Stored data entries
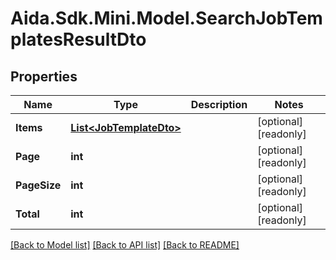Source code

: # Aida.Sdk.Mini.Model.SearchJobTemplatesResultDto

## Properties

Name | Type | Description | Notes
------------ | ------------- | ------------- | -------------
**Items** | [**List&lt;JobTemplateDto&gt;**](JobTemplateDto.md) |  | [optional] [readonly] 
**Page** | **int** |  | [optional] [readonly] 
**PageSize** | **int** |  | [optional] [readonly] 
**Total** | **int** |  | [optional] [readonly] 

[[Back to Model list]](../README.md#documentation-for-models) [[Back to API list]](../README.md#documentation-for-api-endpoints) [[Back to README]](../README.md)

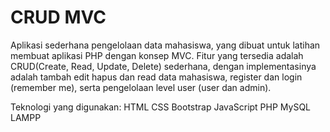 # CRUD MVC
Aplikasi sederhana pengelolaan data mahasiswa, yang dibuat untuk latihan membuat aplikasi PHP dengan konsep MVC. Fitur yang tersedia adalah CRUD(Create, Read, Update, Delete) sederhana, dengan implementasinya adalah tambah edit hapus dan read data mahasiswa, register dan login (remember me), serta pengelolaan level user (user dan admin).

Teknologi yang digunakan:
    HTML
    CSS
    Bootstrap
    JavaScript
    PHP
    MySQL
    LAMPP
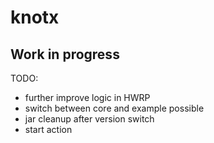 # knotx


## Work in progress ##

TODO:
* further improve logic in HWRP
* switch between core and example possible
* jar cleanup after version switch
* start action
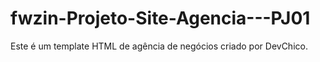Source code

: # fwzin-Projeto-Site-Agencia---PJ01
Este é um template HTML de agência de negócios criado por DevChico.
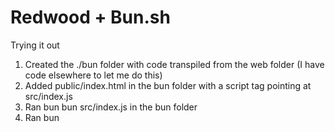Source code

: # Redwood + Bun.sh

Trying it out
1. Created the ./bun folder with code transpiled from the web folder (I have code elsewhere to let me do this)
2. Added public/index.html in the bun folder with a script tag pointing at src/index.js
3. Ran bun bun src/index.js in the bun folder
4. Ran bun
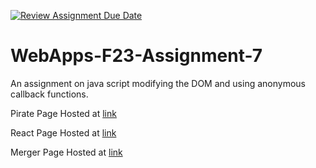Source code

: [![Review Assignment Due Date](https://classroom.github.com/assets/deadline-readme-button-24ddc0f5d75046c5622901739e7c5dd533143b0c8e959d652212380cedb1ea36.svg)](https://classroom.github.com/a/Kv-XePEp)
# WebApps-F23-Assignment-7
An assignment on java script modifying the DOM and using anonymous callback functions.

Pirate Page Hosted at [link](https://44-563-webapps-f23.github.io/44563-webapps-f23-assignment7-VasanthiY/pirate.html)

React Page Hosted at [link](https://44-563-webapps-f23.github.io/44563-webapps-f23-assignment7-VasanthiY/react.html)

Merger Page Hosted at [link](https://44-563-webapps-f23.github.io/44563-webapps-f23-assignment7-VasanthiY/merger.html)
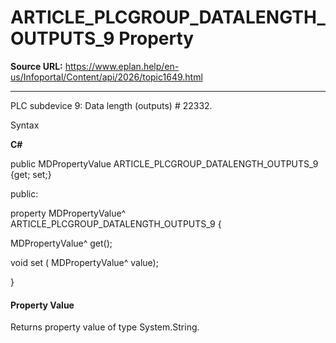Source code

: # ARTICLE_PLCGROUP_DATALENGTH_OUTPUTS_9 Property

**Source URL:** https://www.eplan.help/en-us/Infoportal/Content/api/2026/topic1649.html

---

PLC subdevice 9: Data length (outputs) # 22332.

Syntax

**C#**



public MDPropertyValue ARTICLE_PLCGROUP_DATALENGTH_OUTPUTS_9 {get; set;}

public:

property MDPropertyValue^ ARTICLE_PLCGROUP_DATALENGTH_OUTPUTS_9 {

   MDPropertyValue^ get();

   void set (    MDPropertyValue^ value);

}


#### Property Value

Returns property value of type System.String.
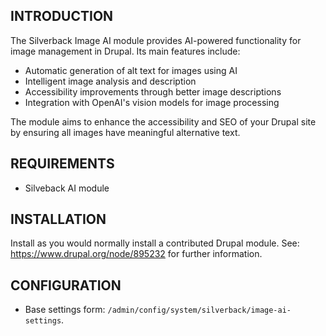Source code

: ## INTRODUCTION

The Silverback Image AI module provides AI-powered functionality for image management in Drupal. Its main features include:

- Automatic generation of alt text for images using AI
- Intelligent image analysis and description
- Accessibility improvements through better image descriptions
- Integration with OpenAI's vision models for image processing

The module aims to enhance the accessibility and SEO of your Drupal site by ensuring all images have meaningful alternative text.

## REQUIREMENTS

- Silveback AI module

## INSTALLATION

Install as you would normally install a contributed Drupal module.
See: <https://www.drupal.org/node/895232> for further information.

## CONFIGURATION

- Base settings form: `/admin/config/system/silverback/image-ai-settings`.
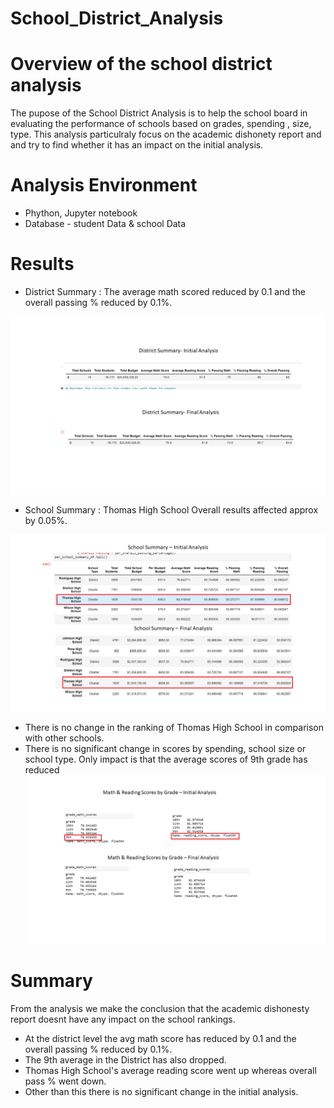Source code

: # School_District_Analysis
# Overview of the school district analysis

The pupose of the School District Analysis is to help the school board in evaluating the performance of schools based on grades, spending , size, type. This analysis particulraly focus on the academic dishonety report and and try to find whether it has an impact on the initial analysis.

# Analysis Environment

- Phython, Jupyter notebook
- Database - student Data & school Data
# Results

- District Summary : The average math scored reduced by 0.1 and the overall passing % reduced by 0.1%.
<img src="/Screenshots/Slide1.PNG"/>

- School Summary : Thomas High School Overall results affected approx by 0.05%. 
 <img src="/Screenshots/Slide2.PNG"/>
 
- There is no change in the ranking of Thomas High School in comparison with other schools. 
- There is no significant change in scores by spending, school size or school type. Only impact is that the average scores of 9th grade has reduced
  <img src="/Screenshots/Slide3.PNG"/>
  
# Summary
From the analysis we make the conclusion that the academic dishonesty report doesnt have any impact on the school rankings. 
- At the district level the avg math score has reduced by 0.1 and the overall passing % reduced by 0.1%. 
- The 9th average in the District has also dropped.
- Thomas High School's average reading score went up whereas overall pass % went down. 
- Other than this there is no significant change in the initial analysis.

Description of the task: From the first line to the last, repeat the entries exactly and leave out the pictures.

Solution:
Source code

: # Aida.Sdk.Mini.Model.SearchJobTemplatesResultDto

## Properties

Name | Type | Description | Notes
------------ | ------------- | ------------- | -------------
**Items** | [**List&lt;JobTemplateDto&gt;**](JobTemplateDto.md) |  | [optional] [readonly] 
**Page** | **int** |  | [optional] [readonly] 
**PageSize** | **int** |  | [optional] [readonly] 
**Total** | **int** |  | [optional] [readonly] 

[[Back to Model list]](../README.md#documentation-for-models) [[Back to API list]](../README.md#documentation-for-api-endpoints) [[Back to README]](../README.md)

 # CRUD MVC
Aplikasi sederhana pengelolaan data mahasiswa, yang dibuat untuk latihan membuat aplikasi PHP dengan konsep MVC. Fitur yang tersedia adalah CRUD(Create, Read, Update, Delete) sederhana, dengan implementasinya adalah tambah edit hapus dan read data mahasiswa, register dan login (remember me), serta pengelolaan level user (user dan admin).

Teknologi yang digunakan:
    HTML
    CSS
    Bootstrap
    JavaScript
    PHP
    MySQL
    LAMPP
 # knotx


## Work in progress ##

TODO:
* further improve logic in HWRP
* switch between core and example possible
* jar cleanup after version switch
* start action
Source code

: # fwzin-Projeto-Site-Agencia---PJ01
Este é um template HTML de agência de negócios criado por DevChico.
Source code

: # Redwood + Bun.sh

Trying it out
1. Created the ./bun folder with code transpiled from the web folder (I have code elsewhere to let me do this)
2. Added public/index.html in the bun folder with a script tag pointing at src/index.js
3. Ran bun bun src/index.js in the bun folder
4. Ran bun
Source code

: [![Review Assignment Due Date](https://classroom.github.com/assets/deadline-readme-button-24ddc0f5d75046c5622901739e7c5dd533143b0c8e959d652212380cedb1ea36.svg)](https://classroom.github.com/a/Kv-XePEp)
# WebApps-F23-Assignment-7
An assignment on java script modifying the DOM and using anonymous callback functions.

Pirate Page Hosted at [link](https://44-563-webapps-f23.github.io/44563-webapps-f23-assignment7-VasanthiY/pirate.html)

React Page Hosted at [link](https://44-563-webapps-f23.github.io/44563-webapps-f23-assignment7-VasanthiY/react.html)

Merger Page Hosted at [link](https://44-563-webapps-f23.github.io/44563-webapps-f23-assignment7-VasanthiY/merger.html)
Source code

: # ARTICLE_PLCGROUP_DATALENGTH_OUTPUTS_9 Property

**Source URL:** https://www.eplan.help/en-us/Infoportal/Content/api/2026/topic1649.html

---

PLC subdevice 9: Data length (outputs) # 22332.

Syntax

**C#**



public MDPropertyValue ARTICLE_PLCGROUP_DATALENGTH_OUTPUTS_9 {get; set;}

public:

property MDPropertyValue^ ARTICLE_PLCGROUP_DATALENGTH_OUTPUTS_9 {

   MDPropertyValue^ get();

   void set (    MDPropertyValue^ value);

}


#### Property Value

Returns property value of type System.String.
Source code

: ## INTRODUCTION

The Silverback Image AI module provides AI-powered functionality for image management in Drupal. Its main features include:

- Automatic generation of alt text for images using AI
- Intelligent image analysis and description
- Accessibility improvements through better image descriptions
- Integration with OpenAI's vision models for image processing

The module aims to enhance the accessibility and SEO of your Drupal site by ensuring all images have meaningful alternative text.

## REQUIREMENTS

- Silveback AI module

## INSTALLATION

Install as you would normally install a contributed Drupal module.
See: <https://www.drupal.org/node/895232> for further information.

## CONFIGURATION

- Base settings form: `/admin/config/system/silverback/image-ai-settings`.
Source code

: # School_District_Analysis
# Overview of the school district analysis

The pupose of the School District Analysis is to help the school board in evaluating the performance of schools based on grades, spending , size, type. This analysis particulraly focus on the academic dishonety report and and try to find whether it has an impact on the initial analysis.

# Analysis Environment

- Phython, Jupyter notebook
- Database - student Data & school Data
# Results

- District Summary : The average math scored reduced by 0.1 and the overall passing % reduced by 0.1%.
<img src="/Screenshots/Slide1.PNG"/>

- School Summary : Thomas High School Overall results affected approx by 0.05%. 
 <img src="/Screenshots/Slide2.PNG"/>
 
- There is no change in the ranking of Thomas High School in comparison with other schools. 
- There is no significant change in scores by spending, school size or school type. Only impact is that the average scores of 9th grade has reduced
  <img src="/Screenshots/Slide3.PNG"/>
  
# Summary
From the analysis we make the conclusion that the academic dishonesty report doesnt have any impact on the school rankings. 
- At the district level the avg math score has reduced by 0.1 and the overall passing % reduced by 0.1%. 
- The 9th average in the District has also dropped.
- Thomas High School's average reading score went up whereas overall pass % went down. 
- Other than this there is no significant change in the initial analysis.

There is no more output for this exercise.